On any given morning, commuters waiting on platform 1 at the overground station in West Norwood would see a young teenager in a Goth studded collar and parachute pants giving her full concentration to heat magazine or the latest edition of i-D, the style bible for modern youth culture. It was Adele on her half-hour commute to school.
You wouldn’t see her every morning. In the aftermath of her unhappy time at her first high school, she still had trouble getting out of bed. Gradually, the BRIT School and, most importantly, the other students won her round. She explained, ‘Whereas before I was going to a school with bums and kids that were rude and wanted to grow up and mug people, it was really inspiring to wake up every day to go to school with kids that actually wanted to be productive at something and wanted to be somebody.’
Her favourite day of the week was Thursday, when five solid hours were dedicated to music. At the BRIT School, it wasn’t simply a case of there being no fees: all the equipment, the musical instruments and the rehearsal rooms were free as well. So when classes were over for the day, it meant personal time to get on with projects and practice.
Liz Penney noticed Adele’s commitment right from the start. Liz was forever passing her in the corridor ‘working by herself, writing lyrics, picking up her guitar and learning to accompany herself’.
Simon had bought her a ‘really nice’ Simon & Patrick acoustic guitar. Hand-crafted at the Godin factory in Quebec, Canada, it was a superior instrument. Pete Townshend, one of the greatest of all pop guitarists, strummed a few chords when she let him try it a few years later. ‘It’s a beautiful guitar,’ he told her.
She wasn’t sorry to give up the clarinet, and for a while took up the saxophone, which she found easy to play. She enjoyed belting out a tune and would take it home to practice. Her next-door neighbour, who happened to be a singer, was impressed when she heard Adele rehearsing.

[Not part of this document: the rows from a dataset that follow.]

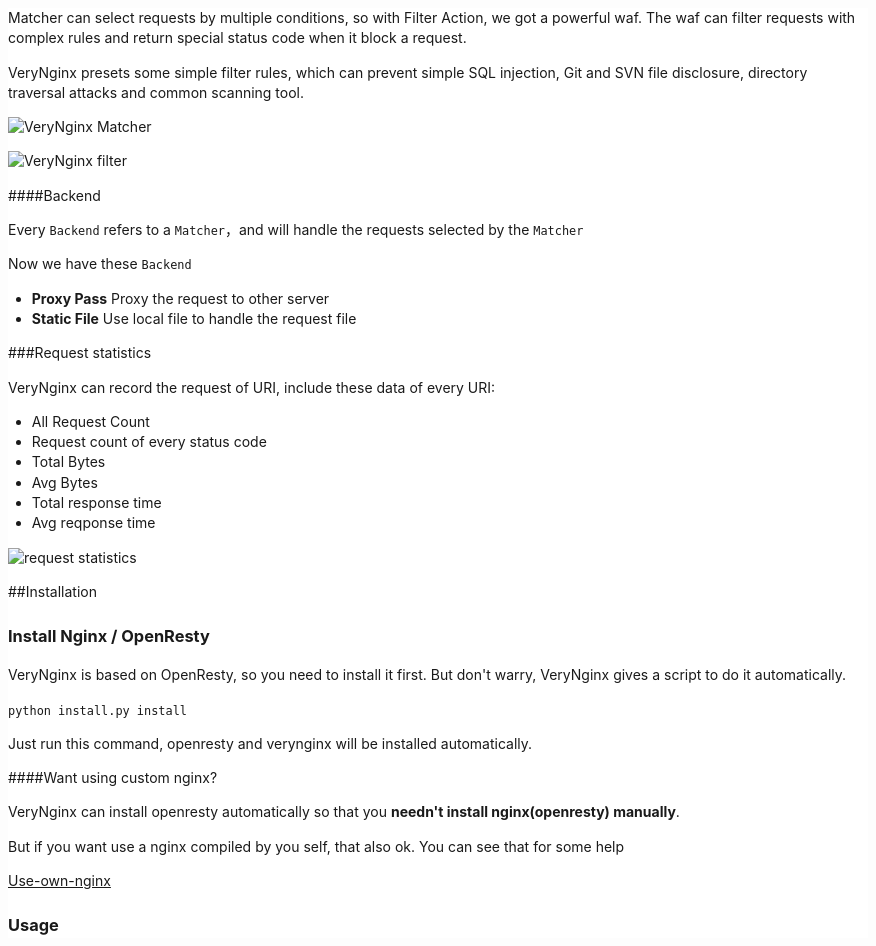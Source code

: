 Matcher can select requests by multiple conditions, so with Filter Action, we got a powerful waf. The waf can filter requests with complex rules and return special status code when it block a request.

VeryNginx presets some simple filter rules, which can prevent simple SQL injection, Git and SVN file disclosure, directory traversal attacks and common scanning tool.

![VeryNginx Matcher](http://ww2.sinaimg.cn/mw690/3fcd0ed3jw1f17en8ovthj20zs0pdn1x.jpg)

![VeryNginx filter](http://ww3.sinaimg.cn/mw690/3fcd0ed3jw1f17en9lrarj20zw0piq77.jpg)

####Backend

Every `Backend` refers to a `Matcher`，and will handle the requests selected by the `Matcher`

Now we have these `Backend`

* **Proxy Pass** Proxy the request to other server
* **Static File** Use local file to handle the request file 

###Request statistics

VeryNginx can record the request of URI, include these data of every URI:

* All Request Count
* Request count of every status code
* Total Bytes 
* Avg Bytes
* Total response time
* Avg reqponse time


![request statistics](http://ww1.sinaimg.cn/mw690/3fcd0ed3jw1f17ena2ipyj20zw0piqag.jpg)


##Installation

### Install Nginx / OpenResty

VeryNginx is based on OpenResty, so you need to install it first. But don't warry, VeryNginx gives a script to do it automatically.


```
python install.py install
```

Just run this command, openresty and verynginx will be installed automatically.
 
####Want using custom nginx?

VeryNginx can install openresty automatically so that you **needn't install nginx(openresty) manually**.

But if you want use a nginx compiled by you self, that also ok. You can see that for some help 

[Use-own-nginx](https://github.com/alexazhou/VeryNginx/wiki/Use-own-nginx)

### Usage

Shingai Shoniwa, by coincidence, was a former BRIT School pupil. She had studied theatre, but switched to music when she joined forces with another student, guitarist Dan Smith. Together they formed a band called Noisettes. They built up an enthusiastic live following before landing a record deal in 2005 and finally releasing their first album two years later. They had a chart breakthrough in 2009, when the single ‘Don’t Upset the Rhythm (Go Baby Go)’ reached number two.
The two South London girls became firm friends, sharing a love and enthusiasm for music, even though Shingai was more than six years older than Adele. Shingai looked like an African supermodel. She was fashionable and flamboyant, but had a voice that Adele thought was terrific: ‘When she was rehearsing, I used to press my ear against the wall to listen.’ When opportunity allowed, she would pop next door to see Shingai and they would spend the evening jamming together. By this time, Penny and Simon had bought Adele a piano and sometimes Shingai would bring some drums over to hers. It was part of Adele’s musical education. The older woman joked, ‘Awesome days. They should put up two blue plaques!’
Adele stopped playing the saxophone when she found too many rollies weren’t helping her breath control. In any case, she preferred using her guitar to compose her own songs, which pupils at the BRIT School were encouraged to do.
Liz Penney was by no means the only teacher who appreciated that Adele had something extra. Stuart Worden, the current principal, but then assistant to Nick Williams, recalls noticing Adele for the first time in a Year 10 history class: ‘I popped my head in to see what was going on and they were studying the civil rights movement. I mentioned Billie Holiday’s “Strange Fruit” and this girl said: “I love Billie Holiday.” No fourteen-year-old loved Billie Holiday! I wondered who this girl was, listening to such sophisticated music at such a young age.’ Adele then engaged Stuart in conversation, telling him she was also a fan of Eminem. He thought it was a nice mix for her to be a fan of classic jazz and ‘a rapper with a spark and anger about him’.